Church leaders' anger at priests who helped M25 climate change blockade

Church leaders have expressed their anger and frustration at priests who helped blockade the M25, saying they are “not helping” the cause of tackling climate change.

Two Anglican priests were among the dozens of Insulate Britain activists who were arrested after repeatedly stopping traffic across large sections of the motorway linking London and the South East with the rest of the country.

The food and haulage industries have warned that further blockades can only lead to more food shortages and higher prices at a time when the industry is already suffering disruption from driver shortages.

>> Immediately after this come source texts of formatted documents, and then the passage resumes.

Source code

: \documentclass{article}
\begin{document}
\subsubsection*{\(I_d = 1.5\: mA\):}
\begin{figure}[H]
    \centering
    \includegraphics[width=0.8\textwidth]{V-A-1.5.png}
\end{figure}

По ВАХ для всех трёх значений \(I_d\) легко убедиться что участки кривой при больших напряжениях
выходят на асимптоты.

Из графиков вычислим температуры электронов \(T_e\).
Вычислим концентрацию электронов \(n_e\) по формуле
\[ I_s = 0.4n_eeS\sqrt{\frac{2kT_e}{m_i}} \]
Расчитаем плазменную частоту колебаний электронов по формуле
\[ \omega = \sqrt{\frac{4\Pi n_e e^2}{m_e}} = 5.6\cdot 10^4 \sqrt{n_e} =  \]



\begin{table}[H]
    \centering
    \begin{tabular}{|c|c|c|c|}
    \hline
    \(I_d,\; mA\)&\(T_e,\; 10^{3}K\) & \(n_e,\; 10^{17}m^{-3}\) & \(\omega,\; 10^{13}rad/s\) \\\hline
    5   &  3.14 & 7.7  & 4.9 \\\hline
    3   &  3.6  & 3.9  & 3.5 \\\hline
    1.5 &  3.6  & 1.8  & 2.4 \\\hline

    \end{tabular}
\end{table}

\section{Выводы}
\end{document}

The Rev Tim Hewes, a 71-year-old part-time priest from Wantage, Oxfordshire, and the Rev Sue Parfitt, 79, a retired vicar from Bristol, were among protesters who glued themselves to sliproads around the M25 road in three separate protests last week, calling for more government action on insulating homes against heat loss.

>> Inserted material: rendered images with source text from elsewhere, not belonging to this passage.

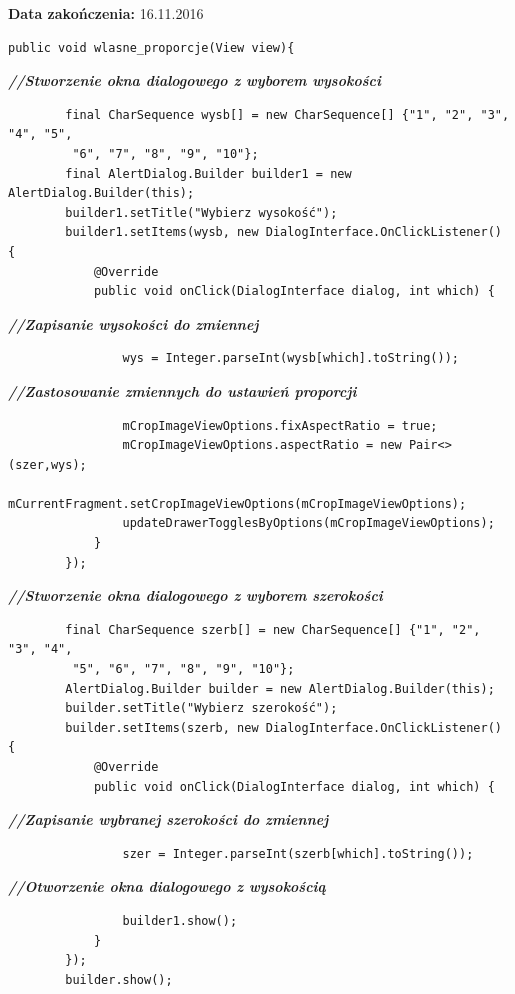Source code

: \noindent\textbf{Data zakończenia:} 16.11.2016

\begin{verbatim}
public void wlasne_proporcje(View view){\end{verbatim}
              \textit{\textbf{//Stworzenie okna dialogowego z wyborem wysokości}}
                \begin{verbatim}
        final CharSequence wysb[] = new CharSequence[] {"1", "2", "3", "4", "5",
         "6", "7", "8", "9", "10"};
        final AlertDialog.Builder builder1 = new AlertDialog.Builder(this);
        builder1.setTitle("Wybierz wysokość");
        builder1.setItems(wysb, new DialogInterface.OnClickListener() {
            @Override
            public void onClick(DialogInterface dialog, int which) {\end{verbatim}
                          \textit{\textbf{//Zapisanie wysokości do zmiennej}}
                            \begin{verbatim}
                wys = Integer.parseInt(wysb[which].toString());\end{verbatim}
                              \textit{\textbf{//Zastosowanie zmiennych do ustawień proporcji}}
                                \begin{verbatim}
                mCropImageViewOptions.fixAspectRatio = true;
                mCropImageViewOptions.aspectRatio = new Pair<>(szer,wys);
                mCurrentFragment.setCropImageViewOptions(mCropImageViewOptions);
                updateDrawerTogglesByOptions(mCropImageViewOptions);
            }
        });\end{verbatim}
                      \textit{\textbf{//Stworzenie okna dialogowego z wyborem szerokości}}
                        \begin{verbatim}
        final CharSequence szerb[] = new CharSequence[] {"1", "2", "3", "4",
         "5", "6", "7", "8", "9", "10"};
        AlertDialog.Builder builder = new AlertDialog.Builder(this);
        builder.setTitle("Wybierz szerokość");
        builder.setItems(szerb, new DialogInterface.OnClickListener() {
            @Override
            public void onClick(DialogInterface dialog, int which) {\end{verbatim}
                          \textit{\textbf{//Zapisanie wybranej szerokości do zmiennej}}
                            \begin{verbatim}
                szer = Integer.parseInt(szerb[which].toString());\end{verbatim}
                              \textit{\textbf{//Otworzenie okna dialogowego z wysokością}}
                                \begin{verbatim}
                builder1.show();
            }
        });
        builder.show();
\end{verbatim}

Protesters (who are planning more blockades in the run up to the Cop26 international climate change conference) could face conspiracy charges amid concern that low-level offences will simply result in “slap on the wrist” sentences, The Telegraph revealed on Saturday.

Priti Patel, the Home Secretary, has demanded more action from forces after videos emerged earlier in the week appearing to show officers facilitating the protests.

Insulate Britain defended its actions, stating: “Our protests have been condemned as ‘completely unacceptable’ by Priti Patel. What is unacceptable is putting the future of hard-working people at risk due to climate inaction.”

Rev Parfitt, who has previously committed contempt of court by gluing herself to court furniture after being arrested during Extinction Rebellion protests, was pictured, above, in her clerical collar, with protesters next to an overpass on Wednesday.

Rev Hewes, 71, who was photographed in August outside the offices of Rupert Murdoch’s News UK building after sewing his lips together in protest over what he called the “muting” of climate science, also took part.

Well-intentioned, but questionable, actions

Their actions – which led to long delays, with some motorists taking matters into their own hands in trying to move the protesters – have angered Anglican leaders, who say they are damaging the reputation of the environmental movement.

Church of England sources told The Telegraph: “We don’t think what Tim and Sue are doing is particularly helpful. There is an urgent need for real action to tackle climate change, but blocking roads and sewing your lips together is not the right way to go about it.

“It’s this sort of thing that alienates people and makes them think that tackling the climate crisis is not possible without extremist measures. We don't think the protests this week led to anything other than irritated drivers and could well have placed people in danger.”

A spokesman for the Diocese of Oxford said: “The world faces extreme weather events, sea level rises and biodiversity loss. Our society has a tiny window to make rapid decisions and take action that will affect the life of the entire planet for centuries to come. 

"The actions of Rev Hewes and others this week, while arguably well-intentioned, frustrated many people and we're unclear how what they have done drives the urgent change required.”

Rev Hewes was also previously jailed for contempt of court after he glued himself to court furniture in March in protest at what he called the Court’s “complicity with the Government’s lack of action on the climate emergency”.

However, church sources said no action is likely to be taken against Rev Parfitt or Rev Hewes, as they are deemed to have been “acting in conscience” according to deeply held beliefs.

Condemning Insulate Britain

The Road Haulage Association, which represents major haulage firms responsible for transporting much of Britain’s food supplies and other goods, condemned Insulate Britain’s actions.

A spokesman said: “We are seeing prices already going up in the shops because of the shortage of drivers and we have all got to work together to get through this. Having groups deliberately cause disruption is not helping what is already a very difficult situation for businesses, for home owners and for everybody.”